Does a spy thriller written by a former CIA officer offer an unbiased view of the world of espionage? Who knows, but it seems the answer may be both yes and no.
Former CIA spook and burgeoning author Jason Matthews has an amazing feel for the insider lingo and relentless intrigue of the spy’s life. Palace of Treason, the second book in his series (following his debut, Red Sparrow), is a harrowing look into the lives of spies, including a CIA rookie named Nate and a gorgeous Russian intelligence operative named Dominika Egorova, who lives the precarious existence of a double agent, spying for the U.S. while maintaining her Russian cover.
On the other hand, this wealth of technical knowledge—and a breathtaking sense that the author’s been out in the field himself—at times produces an overdone, good-guy-bad-guy inflection that can be off-putting. In Matthews’ world, nearly all Russians are self-serving, smug and boorish, while the white hats in the CIA are “smooth and professional . . . strong and reliable.” In this day and age it’s hard to believe that the double-dealing, crafty self-interest and sadism are so completely one-sided, and this tendency shadows what is an otherwise riveting narrative.

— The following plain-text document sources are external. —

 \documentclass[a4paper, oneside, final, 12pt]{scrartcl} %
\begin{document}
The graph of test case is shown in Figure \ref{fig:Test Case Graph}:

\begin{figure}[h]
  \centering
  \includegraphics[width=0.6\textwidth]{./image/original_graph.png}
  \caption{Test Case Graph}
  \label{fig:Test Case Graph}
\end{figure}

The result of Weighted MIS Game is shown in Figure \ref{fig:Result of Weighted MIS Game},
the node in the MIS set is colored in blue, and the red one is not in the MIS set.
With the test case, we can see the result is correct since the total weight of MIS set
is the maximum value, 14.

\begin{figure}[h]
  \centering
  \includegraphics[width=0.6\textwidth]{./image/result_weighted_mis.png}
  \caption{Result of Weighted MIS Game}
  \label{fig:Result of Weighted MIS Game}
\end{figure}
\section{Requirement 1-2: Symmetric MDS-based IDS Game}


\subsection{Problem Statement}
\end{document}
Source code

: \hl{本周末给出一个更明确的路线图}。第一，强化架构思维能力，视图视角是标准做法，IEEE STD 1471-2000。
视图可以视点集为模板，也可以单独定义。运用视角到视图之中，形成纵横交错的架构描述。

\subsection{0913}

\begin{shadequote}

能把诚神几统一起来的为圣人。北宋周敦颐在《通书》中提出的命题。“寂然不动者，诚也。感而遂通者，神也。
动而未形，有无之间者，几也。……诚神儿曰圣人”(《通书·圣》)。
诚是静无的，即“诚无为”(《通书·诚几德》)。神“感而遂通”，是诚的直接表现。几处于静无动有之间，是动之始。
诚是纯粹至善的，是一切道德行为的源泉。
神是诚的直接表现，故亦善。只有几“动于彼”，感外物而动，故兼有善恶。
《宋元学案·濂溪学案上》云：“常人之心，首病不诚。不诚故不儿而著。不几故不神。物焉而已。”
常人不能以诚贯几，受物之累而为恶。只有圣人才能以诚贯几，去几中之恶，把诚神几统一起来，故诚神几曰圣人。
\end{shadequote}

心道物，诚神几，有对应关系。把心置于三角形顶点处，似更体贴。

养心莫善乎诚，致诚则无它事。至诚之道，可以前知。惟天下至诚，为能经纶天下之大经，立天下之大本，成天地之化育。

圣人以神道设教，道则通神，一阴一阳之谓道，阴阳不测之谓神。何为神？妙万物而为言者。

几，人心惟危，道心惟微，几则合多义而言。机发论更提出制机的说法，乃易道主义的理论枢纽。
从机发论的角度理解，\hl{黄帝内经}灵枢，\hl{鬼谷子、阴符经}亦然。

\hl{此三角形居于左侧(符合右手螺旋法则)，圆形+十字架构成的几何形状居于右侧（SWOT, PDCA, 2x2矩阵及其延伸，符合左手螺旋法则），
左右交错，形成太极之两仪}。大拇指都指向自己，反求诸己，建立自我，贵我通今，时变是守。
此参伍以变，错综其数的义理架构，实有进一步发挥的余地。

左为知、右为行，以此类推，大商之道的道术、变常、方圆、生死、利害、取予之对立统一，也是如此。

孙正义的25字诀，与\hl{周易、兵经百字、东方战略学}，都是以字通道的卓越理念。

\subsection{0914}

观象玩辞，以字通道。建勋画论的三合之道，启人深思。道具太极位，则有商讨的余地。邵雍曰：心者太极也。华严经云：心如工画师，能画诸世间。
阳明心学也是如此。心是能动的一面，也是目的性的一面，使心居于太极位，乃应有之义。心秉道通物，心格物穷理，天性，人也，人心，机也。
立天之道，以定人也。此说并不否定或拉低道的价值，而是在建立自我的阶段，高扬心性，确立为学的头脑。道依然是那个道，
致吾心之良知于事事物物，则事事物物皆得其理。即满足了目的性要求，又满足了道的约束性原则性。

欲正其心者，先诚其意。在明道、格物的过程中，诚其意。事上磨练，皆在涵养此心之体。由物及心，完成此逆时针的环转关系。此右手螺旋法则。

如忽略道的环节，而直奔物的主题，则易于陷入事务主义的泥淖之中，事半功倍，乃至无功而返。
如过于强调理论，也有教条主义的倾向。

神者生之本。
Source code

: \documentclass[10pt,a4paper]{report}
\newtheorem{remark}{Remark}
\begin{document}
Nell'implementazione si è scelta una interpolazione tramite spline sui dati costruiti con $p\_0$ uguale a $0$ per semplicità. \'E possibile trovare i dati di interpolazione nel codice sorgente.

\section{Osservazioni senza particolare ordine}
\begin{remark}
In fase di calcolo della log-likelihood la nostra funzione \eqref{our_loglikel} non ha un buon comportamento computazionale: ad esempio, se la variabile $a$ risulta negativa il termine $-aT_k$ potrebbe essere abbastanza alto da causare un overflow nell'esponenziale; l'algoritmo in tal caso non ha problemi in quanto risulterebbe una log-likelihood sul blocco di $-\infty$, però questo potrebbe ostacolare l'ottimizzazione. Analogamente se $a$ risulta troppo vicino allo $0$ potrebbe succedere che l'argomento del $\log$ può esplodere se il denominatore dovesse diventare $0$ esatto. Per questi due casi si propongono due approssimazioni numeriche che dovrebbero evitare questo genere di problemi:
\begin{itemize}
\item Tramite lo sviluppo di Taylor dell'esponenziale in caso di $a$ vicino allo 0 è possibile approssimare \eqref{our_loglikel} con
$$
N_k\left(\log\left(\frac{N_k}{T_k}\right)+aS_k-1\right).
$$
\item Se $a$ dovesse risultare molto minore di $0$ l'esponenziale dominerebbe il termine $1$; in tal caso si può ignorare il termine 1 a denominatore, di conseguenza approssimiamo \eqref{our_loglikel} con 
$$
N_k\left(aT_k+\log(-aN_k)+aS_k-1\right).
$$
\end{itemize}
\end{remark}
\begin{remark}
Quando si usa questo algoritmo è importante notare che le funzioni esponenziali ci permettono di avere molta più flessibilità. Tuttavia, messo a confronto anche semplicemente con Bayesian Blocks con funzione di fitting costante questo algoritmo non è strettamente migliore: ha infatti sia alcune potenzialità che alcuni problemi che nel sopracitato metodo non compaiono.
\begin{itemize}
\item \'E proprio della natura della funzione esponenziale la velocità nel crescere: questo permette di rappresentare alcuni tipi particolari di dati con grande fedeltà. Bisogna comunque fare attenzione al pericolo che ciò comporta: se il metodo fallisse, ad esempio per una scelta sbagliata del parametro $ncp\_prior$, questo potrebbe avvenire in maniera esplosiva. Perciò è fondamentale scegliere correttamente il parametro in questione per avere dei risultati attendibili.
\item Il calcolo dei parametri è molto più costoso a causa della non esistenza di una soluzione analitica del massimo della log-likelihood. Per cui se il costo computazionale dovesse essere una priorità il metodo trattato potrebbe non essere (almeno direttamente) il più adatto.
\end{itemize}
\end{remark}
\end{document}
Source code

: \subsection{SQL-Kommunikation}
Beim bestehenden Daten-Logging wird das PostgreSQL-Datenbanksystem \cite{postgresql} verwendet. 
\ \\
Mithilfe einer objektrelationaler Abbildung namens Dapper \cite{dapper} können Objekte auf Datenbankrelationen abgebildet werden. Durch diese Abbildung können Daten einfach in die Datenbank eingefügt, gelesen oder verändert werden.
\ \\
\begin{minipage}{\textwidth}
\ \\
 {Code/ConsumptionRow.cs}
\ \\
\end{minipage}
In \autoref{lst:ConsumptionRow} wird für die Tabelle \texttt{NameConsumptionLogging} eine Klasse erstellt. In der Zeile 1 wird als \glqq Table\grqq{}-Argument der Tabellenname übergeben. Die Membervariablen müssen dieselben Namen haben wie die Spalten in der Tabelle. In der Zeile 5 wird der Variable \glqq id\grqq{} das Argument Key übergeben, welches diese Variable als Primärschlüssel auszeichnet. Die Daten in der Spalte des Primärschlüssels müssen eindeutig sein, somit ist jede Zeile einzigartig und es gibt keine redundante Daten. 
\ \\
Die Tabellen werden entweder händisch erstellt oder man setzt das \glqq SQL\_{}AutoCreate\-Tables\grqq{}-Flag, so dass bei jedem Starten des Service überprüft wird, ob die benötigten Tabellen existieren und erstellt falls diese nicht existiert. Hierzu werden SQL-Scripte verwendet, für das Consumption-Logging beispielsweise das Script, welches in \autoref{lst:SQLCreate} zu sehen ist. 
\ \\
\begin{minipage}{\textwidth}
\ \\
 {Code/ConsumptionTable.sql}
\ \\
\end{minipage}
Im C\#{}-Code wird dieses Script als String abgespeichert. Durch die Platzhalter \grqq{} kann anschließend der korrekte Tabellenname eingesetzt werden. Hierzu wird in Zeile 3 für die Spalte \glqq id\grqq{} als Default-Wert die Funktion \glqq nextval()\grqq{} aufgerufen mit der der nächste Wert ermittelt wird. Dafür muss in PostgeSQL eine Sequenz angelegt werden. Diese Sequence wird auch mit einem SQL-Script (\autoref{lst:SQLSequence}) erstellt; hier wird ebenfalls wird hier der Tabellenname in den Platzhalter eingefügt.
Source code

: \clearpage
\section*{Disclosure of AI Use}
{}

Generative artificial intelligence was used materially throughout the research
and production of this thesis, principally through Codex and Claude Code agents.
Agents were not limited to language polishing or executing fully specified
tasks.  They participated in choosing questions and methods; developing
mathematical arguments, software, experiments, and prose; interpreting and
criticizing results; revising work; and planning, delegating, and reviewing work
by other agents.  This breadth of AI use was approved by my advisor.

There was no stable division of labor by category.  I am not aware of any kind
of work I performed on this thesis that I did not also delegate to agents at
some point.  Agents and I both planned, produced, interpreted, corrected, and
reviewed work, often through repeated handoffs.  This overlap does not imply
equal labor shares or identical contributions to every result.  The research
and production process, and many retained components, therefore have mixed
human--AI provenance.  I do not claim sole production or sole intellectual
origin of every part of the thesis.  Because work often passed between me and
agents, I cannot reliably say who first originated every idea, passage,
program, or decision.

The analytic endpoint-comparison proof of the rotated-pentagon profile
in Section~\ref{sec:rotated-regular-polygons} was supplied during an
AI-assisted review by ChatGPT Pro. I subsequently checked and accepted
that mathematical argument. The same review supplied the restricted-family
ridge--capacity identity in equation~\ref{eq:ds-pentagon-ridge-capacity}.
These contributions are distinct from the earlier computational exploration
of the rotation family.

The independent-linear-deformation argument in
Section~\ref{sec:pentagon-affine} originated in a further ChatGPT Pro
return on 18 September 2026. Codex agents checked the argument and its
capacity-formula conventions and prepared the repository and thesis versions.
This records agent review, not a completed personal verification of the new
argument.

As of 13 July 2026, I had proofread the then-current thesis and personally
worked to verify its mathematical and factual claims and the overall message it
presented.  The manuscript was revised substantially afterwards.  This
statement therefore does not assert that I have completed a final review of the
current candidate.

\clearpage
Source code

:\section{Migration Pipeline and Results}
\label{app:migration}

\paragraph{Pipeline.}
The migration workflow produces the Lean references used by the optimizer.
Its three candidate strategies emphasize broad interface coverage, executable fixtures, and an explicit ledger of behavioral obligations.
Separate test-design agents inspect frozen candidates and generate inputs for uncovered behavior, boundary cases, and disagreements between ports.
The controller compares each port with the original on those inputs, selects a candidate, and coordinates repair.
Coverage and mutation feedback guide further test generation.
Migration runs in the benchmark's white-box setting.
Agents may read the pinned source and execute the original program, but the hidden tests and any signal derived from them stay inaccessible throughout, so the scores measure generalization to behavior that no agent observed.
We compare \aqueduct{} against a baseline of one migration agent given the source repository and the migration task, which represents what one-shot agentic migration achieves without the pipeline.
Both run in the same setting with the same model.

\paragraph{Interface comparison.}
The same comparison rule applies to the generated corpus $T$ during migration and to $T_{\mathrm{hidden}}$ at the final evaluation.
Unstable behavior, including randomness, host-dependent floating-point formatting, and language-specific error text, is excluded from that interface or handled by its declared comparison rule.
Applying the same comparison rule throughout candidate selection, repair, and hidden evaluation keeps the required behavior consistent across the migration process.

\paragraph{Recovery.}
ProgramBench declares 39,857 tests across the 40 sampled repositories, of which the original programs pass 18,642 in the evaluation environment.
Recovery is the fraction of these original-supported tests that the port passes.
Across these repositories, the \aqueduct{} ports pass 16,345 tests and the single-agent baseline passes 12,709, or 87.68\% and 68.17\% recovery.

Matthews’ intricate plot follows Dominika the mole as she seeks to undermine and botch Russia’s efforts to encourage Iran’s nuclear enrichment program. She passes critical information to the CIA, always a half step away from discovery—there’s also an enemy mole operating inside the CIA who’s about to unmask and destroy Dominika, and each page brings that agent one move closer to proving her a traitor to Mother Russia.
Nate and Dominika maintain a hot love affair, adding to the tension and possibility that either may make a mission-destroying decision. The book offers up other, stranger bedfellows as well. Palace contains marvelous descriptions of murky, offbeat characters, as well as a disconcerting central role for Vladimir Putin that seems misplaced in this narrative full of otherwise fictional types.
This is stay-up-all-night reading, and we’re pummeled by hair-trigger actions on every page. There’s a striking sense that no one seems to win for long. It’s a world in which victories and setbacks follow each other hard and fast, in a game where both missions and lives are destroyed in an instant.